NLC leaders bowing to the minister of finance during the January uprising
By Jaiye Gaskia

Let us begin with a quote from The Communist manifesto written in 1845 by Marx & Engels.

“A spectre is haunting Europe, the spectre of communism. All the powers of Old Europe have entered into a holy alliance to exorcise this spectre: Pope and Tsar; Metternich and Guizot; French radicals and German police spies.

Where is the party in opposition that has not been decried as communistic by its opponents in power? Where is the opposition that has not in turn hurled back the branding reproach against the more advanced opposition parties, as well as against its reactionary adversaries?

Two things result from this fact;

1.    Communism is already acknowledged by all European powers to be itself a power.
2.    It is hightime that communists should openly in the face of the whole world, publish their aims, their tendencies, and meet this nursery tale of the spectre of communism with a manifesto of the party itself.”
……Marx & Engels……’The Communist Manifesto’.

Now let us paraphrase this quote for the purpose of the theme of this write up;

“A spectre is haunting the Nigeria Ruling Class, the spectre of The January Uprising. All the powers and factions of Nigeria ruling class and other social forces have entered into a holy alliance to exorcise this spectre: Presidency and the Governor’s Forum; PDP and the opposition parties; [Ultra-Left] Pseudo radicals and law enforcement agencies and state spies.

Where is the party in opposition that has not been decried as seeking to use the January Uprising to bring down the government by its opponents in power? Where is the opposition that has not in turn hurled back the branding reproach against the more advanced opposition parties, as well as against its reactionary adversaries?

Two things result from this fact;
1.    The January Uprising is already acknowledged by all the Ruling class factions, powers and other significant social forces to be itself a power.
2.    It is hightime that the makers and inheritors of the January Uprising and its legacy should openly in the face of the whole world, publish their aims, their tendencies, and meet this nursery tale of the spectre of the January Uprising with a manifesto of the party itself.”

IN LIEU OF AN INTRODUCTION:

This paper is written as a second installment to the paper on ‘Ultra left pseudo radicalism ’ in what may become a series on the subject rather than a single paper as the opening paragraph of the first installment may have suggested.

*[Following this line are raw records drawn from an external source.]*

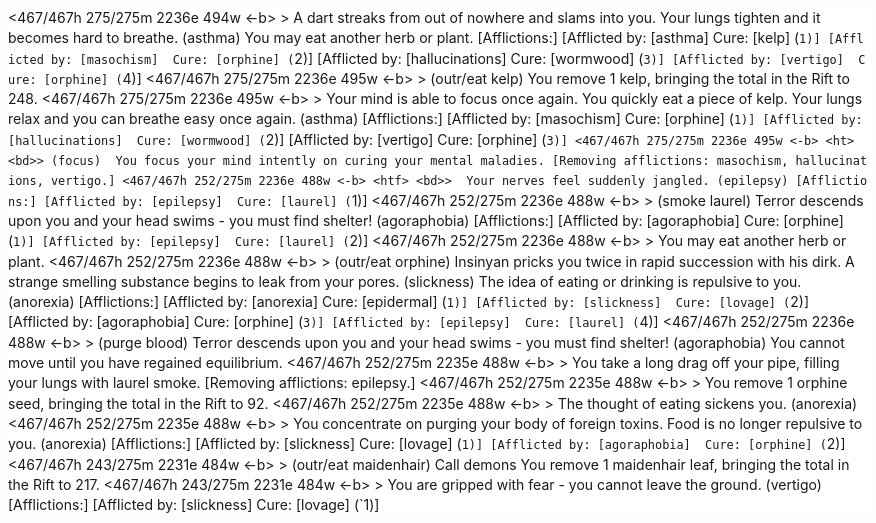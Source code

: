 <467/467h 275/275m 2236e 494w <-b> <htf> <bd>> 
A dart streaks from out of nowhere and slams into you.
Your lungs tighten and it becomes hard to breathe. (asthma)
You may eat another herb or plant.
[Afflictions:]
[Afflicted by: [asthma]  Cure: [kelp] (`1)]
[Afflicted by: [masochism]  Cure: [orphine] (`2)]
[Afflicted by: [hallucinations]  Cure: [wormwood] (`3)]
[Afflicted by: [vertigo]  Cure: [orphine] (`4)]
<467/467h 275/275m 2236e 495w <-b> <tf> <bd>> (outr/eat kelp) 
You remove 1 kelp, bringing the total in the Rift to 248.
<467/467h 275/275m 2236e 495w <-b> <htf> <bd>> 
Your mind is able to focus once again.
You quickly eat a piece of kelp.
Your lungs relax and you can breathe easy once again. (asthma)
[Afflictions:]
[Afflicted by: [masochism]  Cure: [orphine] (`1)]
[Afflicted by: [hallucinations]  Cure: [wormwood] (`2)]
[Afflicted by: [vertigo]  Cure: [orphine] (`3)]
<467/467h 275/275m 2236e 495w <-b> <ht> <bd>> (focus) 
You focus your mind intently on curing your mental maladies.
[Removing afflictions: masochism, hallucinations, vertigo.]
<467/467h 252/275m 2236e 488w <-b> <htf> <bd>> 
Your nerves feel suddenly jangled. (epilepsy)
[Afflictions:]
[Afflicted by: [epilepsy]  Cure: [laurel] (`1)]
<467/467h 252/275m 2236e 488w <-b> <htf> <bd>> (smoke laurel) 
Terror descends upon you and your head swims - you must find shelter! (agoraphobia)
[Afflictions:]
[Afflicted by: [agoraphobia]  Cure: [orphine] (`1)]
[Afflicted by: [epilepsy]  Cure: [laurel] (`2)]
<467/467h 252/275m 2236e 488w <-b> <hptf> <bd>> 
You may eat another herb or plant.
<467/467h 252/275m 2236e 488w <-b> <ptf> <bd>> (outr/eat orphine) 
Insinyan pricks you twice in rapid succession with his dirk.
A strange smelling substance begins to leak from your pores. (slickness)
The idea of eating or drinking is repulsive to you. (anorexia)
[Afflictions:]
[Afflicted by: [anorexia]  Cure: [epidermal] (`1)]
[Afflicted by: [slickness]  Cure: [lovage] (`2)]
[Afflicted by: [agoraphobia]  Cure: [orphine] (`3)]
[Afflicted by: [epilepsy]  Cure: [laurel] (`4)]
<467/467h 252/275m 2236e 488w <-b> <hptf> <bd>> (purge blood) 
Terror descends upon you and your head swims - you must find shelter! (agoraphobia)
You cannot move until you have regained equilibrium.
<467/467h 252/275m 2235e 488w <-b> <hptfb> <bd>> 
You take a long drag off your pipe, filling your lungs with laurel smoke.
[Removing afflictions: epilepsy.]
<467/467h 252/275m 2235e 488w <-b> <hptfb> <bd>> 
You remove 1 orphine seed, bringing the total in the Rift to 92.
<467/467h 252/275m 2235e 488w <-b> <hptfb> <bd>> 
The thought of eating sickens you. (anorexia)
<467/467h 252/275m 2235e 488w <-b> <ptfb> <bd>> 
You concentrate on purging your body of foreign toxins.
Food is no longer repulsive to you. (anorexia)
[Afflictions:]
[Afflicted by: [slickness]  Cure: [lovage] (`1)]
[Afflicted by: [agoraphobia]  Cure: [orphine] (`2)]
<467/467h 243/275m 2231e 484w <-b> <ptfb> <bd>> (outr/eat maidenhair) Call demons
You remove 1 maidenhair leaf, bringing the total in the Rift to 217.
<467/467h 243/275m 2231e 484w <-b> <hptfb> <bd>> 
You are gripped with fear - you cannot leave the ground. (vertigo)
[Afflictions:]
[Afflicted by: [slickness]  Cure: [lovage] (`1)]
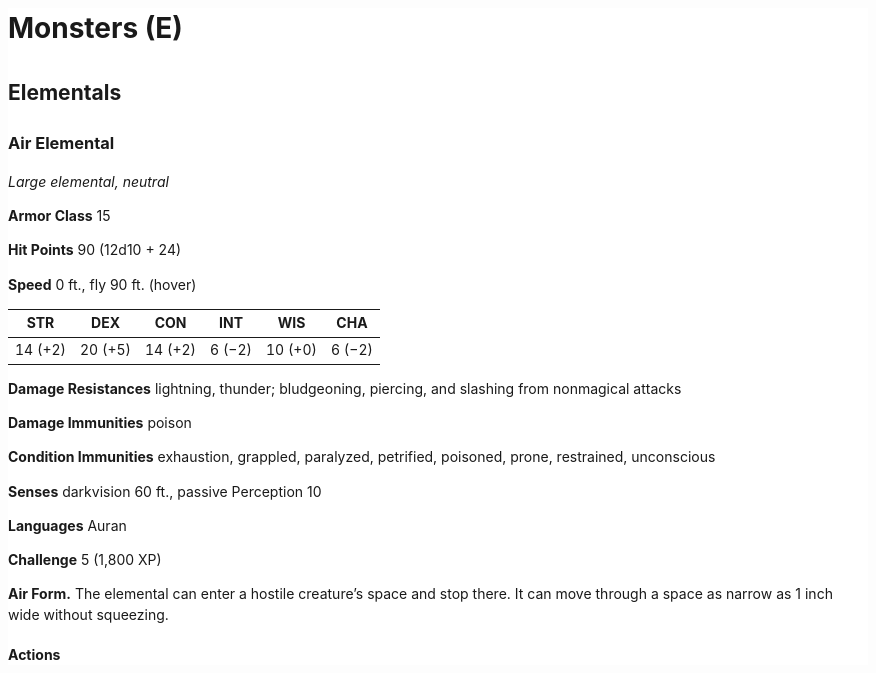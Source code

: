# Monsters (E)

## Elementals

### Air Elemental

*Large elemental, neutral*

**Armor Class** 15

**Hit Points** 90 (12d10 + 24)

**Speed** 0 ft., fly 90 ft. (hover)

<table>
	<thead>
		<th>STR</th>
		<th>DEX</th>
		<th>CON</th>
		<th>INT</th>
		<th>WIS</th>
		<th>CHA</th>
	</thead>
	</tbody>
		<tr>
			<td>14 (+2)</td>
			<td>20 (+5)</td>
			<td>14 (+2)</td>
			<td>6 (−2)</td>
			<td>10 (+0)</td>
			<td>6 (−2)</td>
		</tr>
	</tbody>
</table>


**Damage Resistances** lightning, thunder; bludgeoning, piercing, and slashing from nonmagical attacks

**Damage Immunities** poison

**Condition Immunities** exhaustion, grappled, paralyzed, petrified, poisoned, prone, restrained, unconscious

**Senses** darkvision 60 ft., passive Perception 10

**Languages** Auran

**Challenge** 5 (1,800 XP)

**Air Form.** The elemental can enter a hostile creature’s space and stop there. It can move through a space as narrow as 1 inch wide without squeezing.

#### Actions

Now let me begin with a confession. As a central participant in virtually all the aspects and processes of the January Uprising, I have been struggling with how to approach and deal with the subject of the betrayal of the Uprising, even though I had written in passing on the issue in the past. Now one year on, and in the wake of the way and manner that those who assumed leadership of the Uprising then, have distanced themselves from its legacy and its commemoration now; it has become pertinent that the issue be addressed head-on.

I say this because the subject of the betrayal of the uprising is as much an historical fact as is the occurrence of the uprising itself. There was indeed a popular mass participatory uprising of the Nigerian citizens, drawing in millions, who took different levels of synchronized, if not coordinated action across the length and breadth of this country, in over 55 cities and towns, in January of 2012! This is an historical fact!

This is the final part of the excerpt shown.